Trotzdem mehren sich vorsichtige Anzeichen dafür, dass sich die Berliner Gesellschaft von den Bouletten ab- und den Kaviarschnittchen zuwendet. Bei der Eröffnung des Sony-Centers am Potsdamer Platz, der Kunstpreisverleihung im Hamburger Bahnhof oder einfach nur am Tresen der Paris Bar: Die Berliner Society übt sich bei immer mehr Anlässen im Repräsentieren.

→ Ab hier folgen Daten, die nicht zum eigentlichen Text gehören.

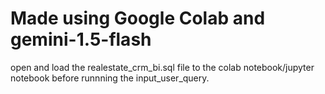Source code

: # Made using Google Colab and gemini-1.5-flash

open and load the realestate_crm_bi.sql file to the colab notebook/jupyter notebook before runnning the input_user_query.
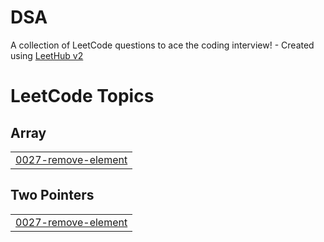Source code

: # DSA
A collection of LeetCode questions to ace the coding interview! - Created using [LeetHub v2](https://github.com/arunbhardwaj/LeetHub-2.0)

<!---LeetCode Topics Start-->
# LeetCode Topics
## Array
|  |
| ------- |
| [0027-remove-element](https://github.com/tejasmaroo/DSA/tree/master/0027-remove-element) |
## Two Pointers
|  |
| ------- |
| [0027-remove-element](https://github.com/tejasmaroo/DSA/tree/master/0027-remove-element) |
<!---LeetCode Topics End-->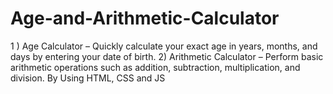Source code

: # Age-and-Arithmetic-Calculator
1 ) Age Calculator – Quickly calculate your exact age in years, months, and days by entering your date of birth. 2)  Arithmetic Calculator – Perform basic arithmetic operations such as addition, subtraction, multiplication, and division.
By Using HTML, CSS and JS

Am Wochenende war nach der Bambi-Verleihung vor allem die Vernissage von Marianne Fürstin zu Sayn-Wittgenstein-Sayn der elegante Ausgehtermin. Die Fotografien der 81-jährigen Fürstin werden in der Galerie der ehemaligen Bunte-Chefin Beate Wedekind ausgestellt. Die beiden Gesellschaftsdamen kennen sich noch aus Wedekinds Zeiten als Klatschreporterin. Die Fürstin, Urururenkelin der österreichischen Kaiserin Maria Theresia, fotografierte damals für Zeitschriften wie Bunte, Elle, Vogue und Gala die Treffpunkte der internationalen Gesellschaft.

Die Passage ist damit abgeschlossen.